:: DATA ::

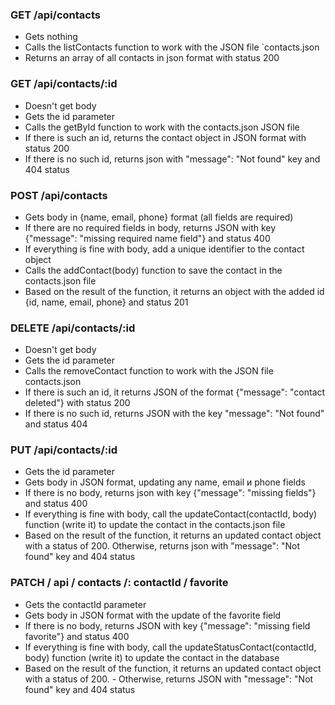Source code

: ### GET /api/contacts

- Gets nothing
- Calls the listContacts function to work with the JSON file `contacts.json
- Returns an array of all contacts in json format with status 200

### GET /api/contacts/:id

- Doesn't get body
- Gets the id parameter
- Calls the getById function to work with the contacts.json JSON file
- If there is such an id, returns the contact object in JSON format with status 200
- If there is no such id, returns json with "message": "Not found" key and 404 status

### POST /api/contacts

- Gets body in {name, email, phone} format (all fields are required)
- If there are no required fields in body, returns JSON with key {"message": "missing required name field"} and status 400
- If everything is fine with body, add a unique identifier to the contact object
- Calls the addContact(body) function to save the contact in the contacts.json file
- Based on the result of the function, it returns an object with the added id {id, name, email, phone} and status 201

### DELETE /api/contacts/:id

- Doesn't get body
- Gets the id parameter
- Calls the removeContact function to work with the JSON file contacts.json
- If there is such an id, it returns JSON of the format {"message": "contact deleted"} with status 200
- If there is no such id, returns JSON with the key "message": "Not found" and status 404

### PUT /api/contacts/:id

- Gets the id parameter
- Gets body in JSON format, updating any name, email и phone fields
- If there is no body, returns json with key {"message": "missing fields"} and status 400
- If everything is fine with body, call the updateContact(contactId, body) function (write it) to update the contact in the contacts.json file
- Based on the result of the function, it returns an updated contact object with a status of 200. Otherwise, returns json with "message": "Not found" key and 404 status

### PATCH / api / contacts /: contactId / favorite

- Gets the contactId parameter
- Gets body in JSON format with the update of the favorite field
- If there is no body, returns JSON with key {"message": "missing field favorite"} and status 400
- If everything is fine with body, call the updateStatusContact(contactId, body) function (write it) to update the contact in the database
- Based on the result of the function, it returns an updated contact object with a status of 200. - Otherwise, returns JSON with "message": "Not found" key and 404 status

:::

#### TASK BRIEF:
From the line that contains "- Gets body in JSON format with" through the final line of the entries above, every line must be reproduced exactly and nothing more.

#### OUTPUT OF THE TASK:
- Gets body in JSON format with the update of the favorite field
- If there is no body, returns JSON with key {"message": "missing field favorite"} and status 400
- If everything is fine with body, call the updateStatusContact(contactId, body) function (write it) to update the contact in the database
- Based on the result of the function, it returns an updated contact object with a status of 200. - Otherwise, returns JSON with "message": "Not found" key and 404 status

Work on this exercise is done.